La versión de Cook destacó el hecho de no convocar al turno saliente ni pre-despliegue completo como un error importante, señalando que fue un intento de ser “fiscalmente responsable” que iba en contra de la política y los procedimientos del departamento.

El informe final del departamento indicó que las medidas previas al despliegue en Palisades y otras zonas propensas a incendios superaron con creces las prácticas habituales del LAFD. El Times analizó siete borradores del informe obtenidos mediante una solicitud de registros y reveló las supresiones y revisiones significativas.

El correo electrónico de Cook en el que retiraba su respaldo al informe no se incluyó en la respuesta de la ciudad a una de las solicitudes de registros presentadas por una persona desconocida en octubre. Casi 180 correos electrónicos de Cook se publicaron en el portal de registros de la ciudad el 9 de diciembre, pero faltaba el que expresaba sus preocupaciones sobre el informe. Dicho correo electrónico se publicó en el portal, que permite al público consultar los documentos proporcionados en respuesta a las solicitudes de registros, después de que The Times lo consultara.

El Departamento de Bomberos de Los Ángeles (LAFD) no respondió a una pregunta sobre por qué el correo electrónico no se publicó junto con los demás correos electrónicos de Cook. Karger, portavoz de Bass, afirmó que el enlace al documento no funcionaba y que la ciudad lo corrigió tras descubrir que el correo electrónico no se había publicado correctamente. El Times ha preguntado cómo y por qué el enlace no funcionaba.

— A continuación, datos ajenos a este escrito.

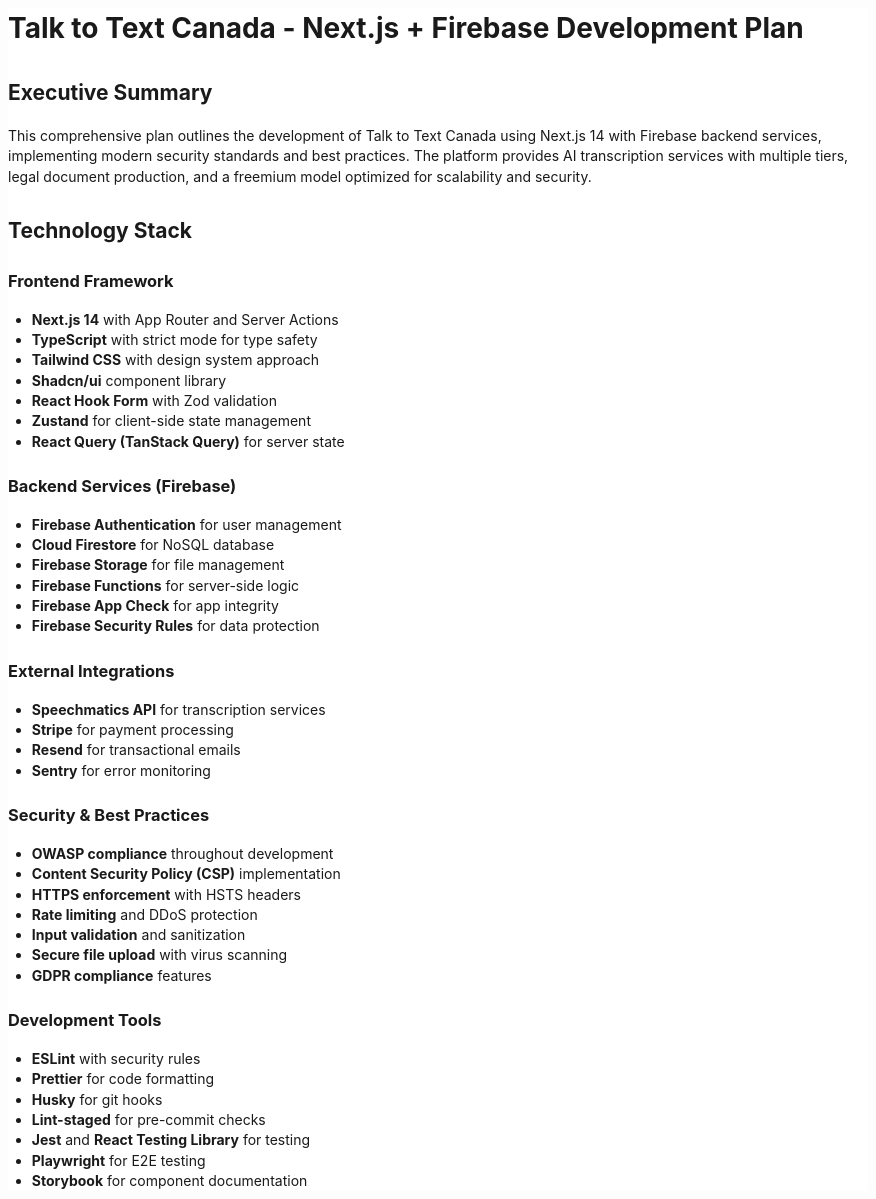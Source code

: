 # Talk to Text Canada - Next.js + Firebase Development Plan

## Executive Summary

This comprehensive plan outlines the development of Talk to Text Canada using Next.js 14 with Firebase backend services, implementing modern security standards and best practices. The platform provides AI transcription services with multiple tiers, legal document production, and a freemium model optimized for scalability and security.

## Technology Stack

### Frontend Framework
- **Next.js 14** with App Router and Server Actions
- **TypeScript** with strict mode for type safety
- **Tailwind CSS** with design system approach
- **Shadcn/ui** component library
- **React Hook Form** with Zod validation
- **Zustand** for client-side state management
- **React Query (TanStack Query)** for server state

### Backend Services (Firebase)
- **Firebase Authentication** for user management
- **Cloud Firestore** for NoSQL database
- **Firebase Storage** for file management
- **Firebase Functions** for server-side logic
- **Firebase App Check** for app integrity
- **Firebase Security Rules** for data protection

### External Integrations
- **Speechmatics API** for transcription services
- **Stripe** for payment processing
- **Resend** for transactional emails
- **Sentry** for error monitoring

### Security & Best Practices
- **OWASP compliance** throughout development
- **Content Security Policy (CSP)** implementation
- **HTTPS enforcement** with HSTS headers
- **Rate limiting** and DDoS protection
- **Input validation** and sanitization
- **Secure file upload** with virus scanning
- **GDPR compliance** features

### Development Tools
- **ESLint** with security rules
- **Prettier** for code formatting
- **Husky** for git hooks
- **Lint-staged** for pre-commit checks
- **Jest** and **React Testing Library** for testing
- **Playwright** for E2E testing
- **Storybook** for component documentation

El ex subdirector del LAFD, Patrick Butler, quien trabajó para la agencia durante 32 años y ahora dirige el Departamento de Bomberos de Redondo Beach, dijo que el silencio de la ciudad sobre tales investigaciones equivale a engañar al público.

“Cuando el engaño se normaliza dentro de una agencia pública”, dijo, “también normaliza el fracaso operativo y pone a las personas en riesgo”.